Das regulatorische Umfeld
In einer Stadt wie München, die seit Jahrzehnten die Verschlechterung der Regelungsqualität mit dem Ziel der Verkehrsbehinderung erlebt, liefe eine Verkehrsoptimierung diesem politischen Ziel selbstverständlich strikt zuwider. Ihre Ablehnung ließe sich ungefähr mit drei Strategien kaschieren. Man könnte ein solches Projekt mit bürokratischen Genehmigungserfordernissen auf die lange Bank schieben. Man würde die Kosten ins Feld führen. Und wenn das noch nicht reicht, würde man derart ausgedehnte Privilegien für den ÖPNV fordern, daß für den Individualverkehr keine Optimierung mehr übrig bleibt.

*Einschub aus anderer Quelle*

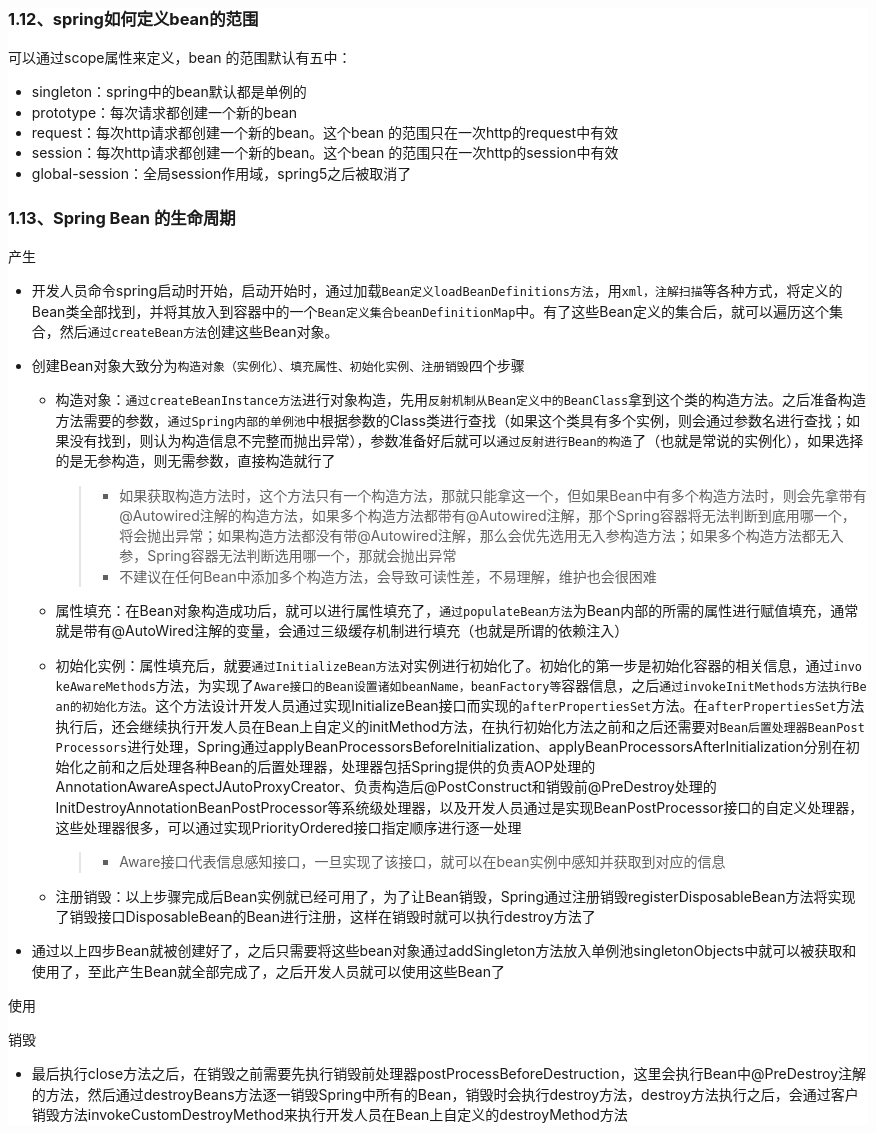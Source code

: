 ### 1.12、spring如何定义bean的范围

可以通过scope属性来定义，bean 的范围默认有五中：

* singleton：spring中的bean默认都是单例的
* prototype：每次请求都创建一个新的bean
* request：每次http请求都创建一个新的bean。这个bean 的范围只在一次http的request中有效
* session：每次http请求都创建一个新的bean。这个bean 的范围只在一次http的session中有效
* global-session：全局session作用域，spring5之后被取消了






### 1.13、Spring Bean 的生命周期

产生

* 开发人员命令spring启动时开始，启动开始时，通过加载`Bean定义loadBeanDefinitions方法`，用`xml，注解扫描`等各种方式，将定义的Bean类全部找到，并将其放入到容器中的一个`Bean定义集合beanDefinitionMap`中。有了这些Bean定义的集合后，就可以遍历这个集合，然后`通过createBean方法`创建这些Bean对象。

* 创建Bean对象大致分为`构造对象（实例化）、填充属性、初始化实例、注册销毁`四个步骤

    * 构造对象：`通过createBeanInstance方法`进行对象构造，先用`反射机制从Bean定义中的BeanClass`拿到这个类的构造方法。之后准备构造方法需要的参数，`通过Spring内部的单例池`中根据参数的Class类进行查找（如果这个类具有多个实例，则会通过参数名进行查找；如果没有找到，则认为构造信息不完整而抛出异常），参数准备好后就可以`通过反射进行Bean的构造`了（也就是常说的实例化），如果选择的是无参构造，则无需参数，直接构造就行了

      > * 如果获取构造方法时，这个方法只有一个构造方法，那就只能拿这一个，但如果Bean中有多个构造方法时，则会先拿带有@Autowired注解的构造方法，如果多个构造方法都带有@Autowired注解，那个Spring容器将无法判断到底用哪一个，将会抛出异常；如果构造方法都没有带@Autowired注解，那么会优先选用无入参构造方法；如果多个构造方法都无入参，Spring容器无法判断选用哪一个，那就会抛出异常
      > * 不建议在任何Bean中添加多个构造方法，会导致可读性差，不易理解，维护也会很困难

    * 属性填充：在Bean对象构造成功后，就可以进行属性填充了，`通过populateBean方法`为Bean内部的所需的属性进行赋值填充，通常就是带有@AutoWired注解的变量，会通过三级缓存机制进行填充（也就是所谓的依赖注入）

    * 初始化实例：属性填充后，就要`通过InitializeBean方法`对实例进行初始化了。初始化的第一步是初始化容器的相关信息，通过`invokeAwareMethods`方法，为实现了`Aware接口的Bean设置诸如beanName，beanFactory等`容器信息，之后`通过invokeInitMethods方法执行Bean的初始化方法`。这个方法设计开发人员通过实现InitializeBean接口而实现的`afterPropertiesSet`方法。在`afterPropertiesSet`方法执行后，还会继续执行开发人员在Bean上自定义的initMethod方法，在执行初始化方法之前和之后还需要对`Bean后置处理器BeanPostProcessors`进行处理，Spring通过applyBeanProcessorsBeforeInitialization、applyBeanProcessorsAfterInitialization分别在初始化之前和之后处理各种Bean的后置处理器，处理器包括Spring提供的负责AOP处理的AnnotationAwareAspectJAutoProxyCreator、负责构造后@PostConstruct和销毁前@PreDestroy处理的InitDestroyAnnotationBeanPostProcessor等系统级处理器，以及开发人员通过是实现BeanPostProcessor接口的自定义处理器，这些处理器很多，可以通过实现PriorityOrdered接口指定顺序进行逐一处理

      > * Aware接口代表信息感知接口，一旦实现了该接口，就可以在bean实例中感知并获取到对应的信息

    * 注册销毁：以上步骤完成后Bean实例就已经可用了，为了让Bean销毁，Spring通过注册销毁registerDisposableBean方法将实现了销毁接口DisposableBean的Bean进行注册，这样在销毁时就可以执行destroy方法了

* 通过以上四步Bean就被创建好了，之后只需要将这些bean对象通过addSingleton方法放入单例池singletonObjects中就可以被获取和使用了，至此产生Bean就全部完成了，之后开发人员就可以使用这些Bean了

使用

销毁

* 最后执行close方法之后，在销毁之前需要先执行销毁前处理器postProcessBeforeDestruction，这里会执行Bean中@PreDestroy注解的方法，然后通过destroyBeans方法逐一销毁Spring中所有的Bean，销毁时会执行destroy方法，destroy方法执行之后，会通过客户销毁方法invokeCustomDestroyMethod来执行开发人员在Bean上自定义的destroyMethod方法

An fast jeder Kreuzung der Stadt ist der enorme Regelungsüberhang zu sehen, d.h. Regelung, die Verkehr zu regeln vorgibt, der gar nicht da ist, und damit denjenigen, der da ist, behindert. Wenn der Verkehr - und zwar gleichberechtigt individuell wie kollektiv - aber so genau erfaßt wird, daß er sich gewissermaßen selbst regeln kann, gäbe es keine Obstruktionsmöglichkeit mehr. Und es wäre natürlich viel mehr Verkehr als bisher möglich, wie man auch jetzt schon sehen kann, wenn zufällig mal eine Ampel ausfällt: der Verkehr wird flüssiger.
Das Kostenargument läßt sich ebenso leicht widerlegen: wenn man nicht über Jahrzehnte hinweg Unsummen für die gezielte Verschlechterung der Verkehrsinfrastruktur ausgegeben hätte und noch ausgibt, wäre das Geld in Fülle vorhanden. Die sog. Trambahnbeschleunigung, also die Individualisierung und Privilegierung der Trambahn- oder Bussteuerung, die durchweg zur Behinderung des Individualverkehrs führt und auch diesen Zweck hat, hätte man leicht um eine Individualisierung des Restverkehrs ergänzen können, aber dies wurde selbstverständlich von vornherein vermieden.
So hat man in Hamburg also eine technisch erfreuliche und innovative Lösung erarbeitet, deren Ausweitung auf größere Stadtgebiete und andere Städte segensreich wäre, doch muß man auch hier wie bei vielen anderen hierzulande erforschten Technologien befürchten, daß sachfremde Vorgaben und Interventionen eine baldige Implementierung und Nutzung behindern, um die vorgefaßte politische Agenda nicht zu beeinträchtigen.